Esperaron hasta oír el sonido del Rolls-Royce al arrancar, y Chandler-Powell volvió a aparecer.
– El centro de operaciones estará en la Vieja Casa de la Policía y mis agentes se alojarán en la Casa de la Glicina -dijo Dalgliesh-. Por favor, dentro de media hora reúna a los miembros de la Mansión en la biblioteca. Entretanto, los agentes de la escena del crimen estarán ocupados en el ala oeste. Le agradeceré que durante una hora más o menos ponga la biblioteca a mi disposición.
Cuando Dalgliesh y Kate volvieron a la escena del crimen, ya no estaba el cadáver de Rhoda Gradwyn. Con consumada facilidad, los dos empleados de la morgue la habían metido en una bolsa y llevado en la camilla hasta el ascensor. Abajo, Benton vio la partida de la ambulancia, que había venido en lugar de la furgoneta, y esperó la llegada de los agentes de la escena del crimen. El fotógrafo, un hombre grandote, ágil y de pocas palabras, había terminado su trabajo y se había ido.
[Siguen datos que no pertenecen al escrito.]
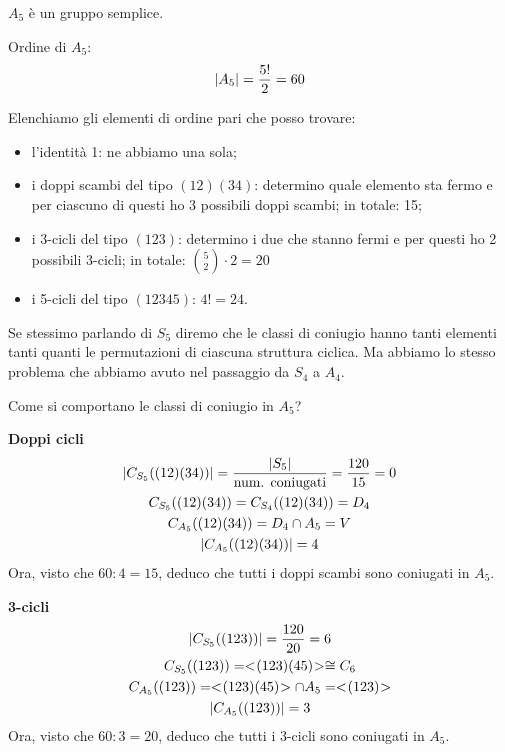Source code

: \begin{teorema}
	$A_5$ è un gruppo semplice.
\end{teorema}

\begin{dimostrazione}
	Ordine di $A_5$:
	\begin{equation*}
		\lvert A_5 \rvert = \dfrac{5!}{2} = 60
	\end{equation*}

	Elenchiamo gli elementi di ordine pari che posso trovare:
	\begin{itemize}
		\item l'identità 1: ne abbiamo una sola;
		\item i doppi scambi del tipo $(12)(34)$: determino quale elemento sta fermo e per ciascuno di questi ho 3
		possibili doppi scambi;
		in totale: 15;
		\item i 3-cicli del tipo $(123)$: determino i due che stanno fermi e per questi ho 2 possibili 3-cicli;
		in totale: $\binom{5}{2} \cdot 2 = 20$
		\item i 5-cicli del tipo $(12345)$: $4! = 24$.
	\end{itemize}

	Se stessimo parlando di $S_5$ diremo che le classi di coniugio hanno tanti elementi tanti quanti le permutazioni
	di ciascuna struttura ciclica.
	Ma abbiamo lo stesso problema che abbiamo avuto nel passaggio da $S_4$ a $A_4$.

	Come si comportano le classi di coniugio in $A_5$?

	\textbf{Doppi cicli}
	\begin{gather*}
		\lvert C_{S_5}((12)(34)) \rvert = \dfrac{\lvert S_5 \rvert}{\text{num. coniugati}} = \dfrac{120}{15} = 0 \\
		C_{S_5}((12)(34)) = C_{S_4}((12)(34)) = D_4 \\
		C_{A_5}((12)(34)) = D_4 \cap A_5 = V \\
		\lvert C_{A_5}((12)(34)) \rvert = 4
	\end{gather*}
	Ora, visto che $60 : 4 = 15$, deduco che tutti i doppi scambi sono coniugati in $A_5$.

	\textbf{3-cicli}
	\begin{gather*}
		\lvert C_{S_5}((123)) \rvert = \dfrac{120}{20} = 6 \\
		C_{S_5}((123)) = < \negmedspace (123)(45) \negmedspace > \cong C_6 \\
		C_{A_5}((123)) = < \negmedspace (123)(45) \negmedspace > \cap A_5 = < \negmedspace (123) \negmedspace > \\
		\lvert C_{A_5}((123)) \rvert = 3
	\end{gather*}
	Ora, visto che $60 : 3 = 20$, deduco che tutti i 3-cicli sono coniugati in $A_5$.


\end{dimostrazione}
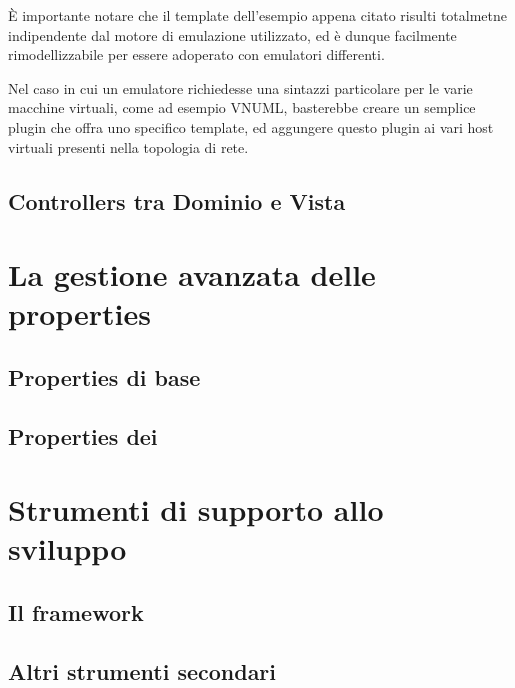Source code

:È importante notare che il template dell'esempio appena citato risulti totalmetne indipendente dal motore di emulazione utilizzato, ed è dunque facilmente rimodellizzabile per essere adoperato con emulatori differenti.

Nel caso in cui un emulatore richiedesse una sintazzi particolare per le varie macchine virtuali, come ad esempio VNUML, basterebbe creare un semplice plugin che offra uno specifico template, ed aggungere questo plugin ai vari host virtuali presenti nella topologia di rete.

\subsection{Controllers tra Dominio e Vista}

\section{La gestione avanzata delle properties}
\subsection{Properties di base}
\subsection{Properties dei \plugin{}}

\section{Strumenti di supporto allo sviluppo}
\subsection{Il framework \qt{}}
\subsection{Altri strumenti secondari}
Y ahora, antes de empezar la larga rutina de interrogar a los sospechosos, Dalgliesh regresaba con Kate al dormitorio vacío.
Desde que el joven Dalgliesh fue ascendido al CID, el Departamento de Investigación Criminal, le parecía que el aire de la habitación de un asesinato siempre cambiaba cuando el cadáver había sido retirado, era algo más sutil que la ausencia física de la víctima. Parecía más fácil respirar, las voces sonaban más fuertes, había un alivio compartido, como si un objeto hubiera perdido su capacidad misteriosa para amenazar o contaminar. Quedaba algún vestigio de esta sensación. La cama en desorden, con el hoyo de la cabeza todavía en la almohada, se veía tan normal e inocua como si el ocupante hubiera acabado de levantarse y tuviera que volver enseguida. Era la bandeja caída con la vajilla, justo al entrar, lo que según Dalgliesh imponía en la habitación un simbolismo dramático a la par que inquietante. La escena parecía haber sido montada para la cubierta de una novela de misterio de categoría.
Nadie había tocado las pertenencias de la señorita Gradwyn; su cartera estaba al otro lado de la puerta, todavía apoyada en el escritorio de la salita. Había una gran maleta metálica con ruedas junto a la cómoda. Dalgliesh dejó su kit -denominación que persistía pese a que ahora era un más apropiado «maletín»- sobre el taburete plegable. Lo abrió, y él y Kate se pusieron los guantes de registro.